**THE TASK**: Word for word, copy the entire listing below, but do not carry over any pictures.

**EXTRACTED DATA**:
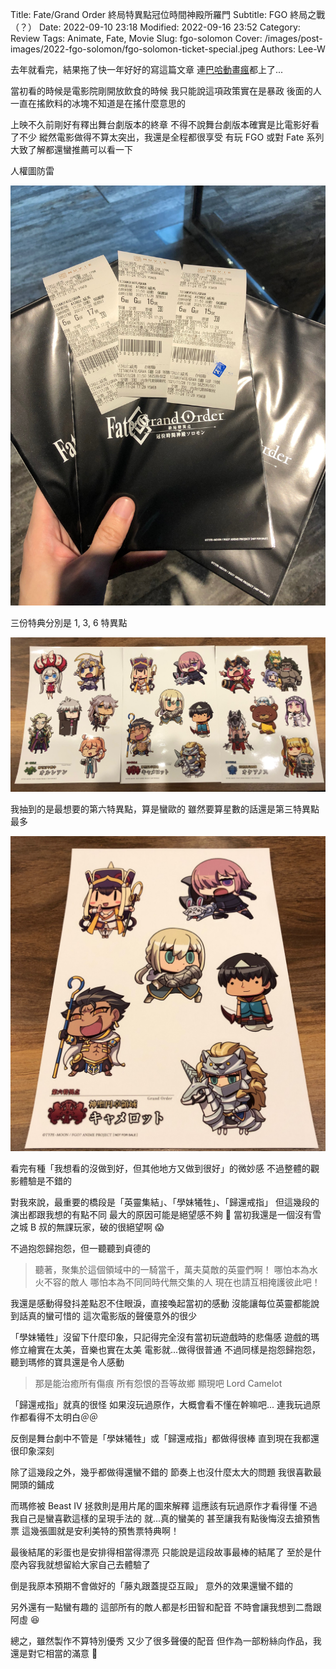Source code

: Title: Fate/Grand Order 終局特異點冠位時間神殿所羅門
Subtitle: FGO 終局之戰（？）
Date: 2022-09-10 23:18
Modified: 2022-09-16 23:52
Category: Review
Tags: Animate, Fate, Movie
Slug: fgo-solomon
Cover: /images/post-images/2022-fgo-solomon/fgo-solomon-ticket-special.jpeg
Authors: Lee-W

去年就看完，結果拖了快一年好好的寫這篇文章
連[巴哈動畫瘋](https://ani.gamer.com.tw/animeVideo.php?sn=31045)都上了...

<!--more-->

當初看的時候是電影院剛開放飲食的時候
我只能說這項政策實在是暴政
後面的人一直在搖飲料的冰塊不知道是在搖什麼意思的

上映不久前剛好有釋出舞台劇版本的終章
不得不說舞台劇版本確實是比電影好看了不少
縱然電影做得不算太突出，我還是全程都很享受
有玩 FGO 或對 Fate 系列大致了解都還蠻推薦可以看一下


人權圖防雷

![fgo-solomon-ticket](/images/post-images/2022-fgo-solomon/fgo-solomon-ticket.jpeg)

三份特典分別是 1, 3, 6 特異點

![fgo-solomon-ticket-special](/images/post-images/2022-fgo-solomon/fgo-solomon-ticket-special.jpeg)

我抽到的是最想要的第六特異點，算是蠻歐的
雖然要算星數的話還是第三特異點最多

![fgo-solomon-ticket-special-2](/images/post-images/2022-fgo-solomon/fgo-solomon-ticket-special-2.jpeg)

看完有種「我想看的沒做到好，但其他地方又做到很好」的微妙感
不過整體的觀影體驗是不錯的

對我來說，最重要的橋段是「英靈集結」、「學妹犧牲」、「歸還戒指」
但這幾段的演出都跟我想的有點不同
最大的原因可能是絕望感不夠 🤔
當初我還是一個沒有雪之城 B 叔的無課玩家，破的很絕望啊 😱

不過抱怨歸抱怨，但一聽聽到貞德的

> 聽著，聚集於這個領域中的一騎當千，萬夫莫敵的英靈們啊！
> 哪怕本為水火不容的敵人
> 哪怕本為不同同時代無交集的人
> 現在也請互相掩護彼此吧！

我還是感動得發抖差點忍不住眼淚，直接喚起當初的感動
沒能讓每位英靈都能說到話真的蠻可惜的
這次電影版的聲優意外的很少

「學妹犧牲」沒留下什麼印象，只記得完全沒有當初玩遊戲時的悲傷感
遊戲的瑪修立繪實在太美，音樂也實在太美
電影就...做得很普通
不過同樣是抱怨歸抱怨，聽到瑪修的寶具還是令人感動

> 那是能治癒所有傷痕
> 所有怨恨的吾等故鄉
> 顯現吧
> Lord Camelot

「歸還戒指」就真的很怪
如果沒玩過原作，大概會看不懂在幹嘛吧...
連我玩過原作都看得不太明白＠＠

反倒是舞台劇中不管是「學妹犧牲」或「歸還戒指」都做得很棒
直到現在我都還很印象深刻

除了這幾段之外，幾乎都做得還蠻不錯的
節奏上也沒什麼太大的問題
我很喜歡最開頭的鋪成

而瑪修被 Beast IV 拯救則是用片尾的圖來解釋
這應該有玩過原作才看得懂
不過我自己是蠻喜歡這樣的呈現手法的
就...真的蠻美的
甚至讓我有點後悔沒去搶預售票
這幾張圖就是安利美特的預售票特典啊！

最後結尾的彩蛋也是安排得相當得漂亮
只能說是這段故事最棒的結尾了
至於是什麼內容我就想留給大家自己去體驗了

倒是我原本預期不會做好的「藤丸跟蓋提亞互毆」
意外的效果還蠻不錯的

另外還有一點蠻有趣的
這部所有的敵人都是杉田智和配音
不時會讓我想到二喬跟阿虛 😆

總之，雖然製作不算特別優秀
又少了很多聲優的配音
但作為一部粉絲向作品，我還是對它相當的滿意 💯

**ANSWER BOX**:
Source code

: Title: Fate/Grand Order 終局特異點冠位時間神殿所羅門
Subtitle: FGO 終局之戰（？）
Date: 2022-09-10 23:18
Modified: 2022-09-16 23:52
Category: Review
Tags: Animate, Fate, Movie
Slug: fgo-solomon
Cover: /images/post-images/2022-fgo-solomon/fgo-solomon-ticket-special.jpeg
Authors: Lee-W

去年就看完，結果拖了快一年好好的寫這篇文章
連[巴哈動畫瘋](https://ani.gamer.com.tw/animeVideo.php?sn=31045)都上了...

<!--more-->

當初看的時候是電影院剛開放飲食的時候
我只能說這項政策實在是暴政
後面的人一直在搖飲料的冰塊不知道是在搖什麼意思的

上映不久前剛好有釋出舞台劇版本的終章
不得不說舞台劇版本確實是比電影好看了不少
縱然電影做得不算太突出，我還是全程都很享受
有玩 FGO 或對 Fate 系列大致了解都還蠻推薦可以看一下


人權圖防雷

![fgo-solomon-ticket](/images/post-images/2022-fgo-solomon/fgo-solomon-ticket.jpeg)

三份特典分別是 1, 3, 6 特異點

![fgo-solomon-ticket-special](/images/post-images/2022-fgo-solomon/fgo-solomon-ticket-special.jpeg)

我抽到的是最想要的第六特異點，算是蠻歐的
雖然要算星數的話還是第三特異點最多

![fgo-solomon-ticket-special-2](/images/post-images/2022-fgo-solomon/fgo-solomon-ticket-special-2.jpeg)

看完有種「我想看的沒做到好，但其他地方又做到很好」的微妙感
不過整體的觀影體驗是不錯的

對我來說，最重要的橋段是「英靈集結」、「學妹犧牲」、「歸還戒指」
但這幾段的演出都跟我想的有點不同
最大的原因可能是絕望感不夠 🤔
當初我還是一個沒有雪之城 B 叔的無課玩家，破的很絕望啊 😱

不過抱怨歸抱怨，但一聽聽到貞德的

> 聽著，聚集於這個領域中的一騎當千，萬夫莫敵的英靈們啊！
> 哪怕本為水火不容的敵人
> 哪怕本為不同同時代無交集的人
> 現在也請互相掩護彼此吧！

我還是感動得發抖差點忍不住眼淚，直接喚起當初的感動
沒能讓每位英靈都能說到話真的蠻可惜的
這次電影版的聲優意外的很少

「學妹犧牲」沒留下什麼印象，只記得完全沒有當初玩遊戲時的悲傷感
遊戲的瑪修立繪實在太美，音樂也實在太美
電影就...做得很普通
不過同樣是抱怨歸抱怨，聽到瑪修的寶具還是令人感動

> 那是能治癒所有傷痕
> 所有怨恨的吾等故鄉
> 顯現吧
> Lord Camelot

「歸還戒指」就真的很怪
如果沒玩過原作，大概會看不懂在幹嘛吧...
連我玩過原作都看得不太明白＠＠

反倒是舞台劇中不管是「學妹犧牲」或「歸還戒指」都做得很棒
直到現在我都還很印象深刻

除了這幾段之外，幾乎都做得還蠻不錯的
節奏上也沒什麼太大的問題
我很喜歡最開頭的鋪成

而瑪修被 Beast IV 拯救則是用片尾的圖來解釋
這應該有玩過原作才看得懂
不過我自己是蠻喜歡這樣的呈現手法的
就...真的蠻美的
甚至讓我有點後悔沒去搶預售票
這幾張圖就是安利美特的預售票特典啊！

最後結尾的彩蛋也是安排得相當得漂亮
只能說是這段故事最棒的結尾了
至於是什麼內容我就想留給大家自己去體驗了

倒是我原本預期不會做好的「藤丸跟蓋提亞互毆」
意外的效果還蠻不錯的

另外還有一點蠻有趣的
這部所有的敵人都是杉田智和配音
不時會讓我想到二喬跟阿虛 😆

總之，雖然製作不算特別優秀
又少了很多聲優的配音
但作為一部粉絲向作品，我還是對它相當的滿意 💯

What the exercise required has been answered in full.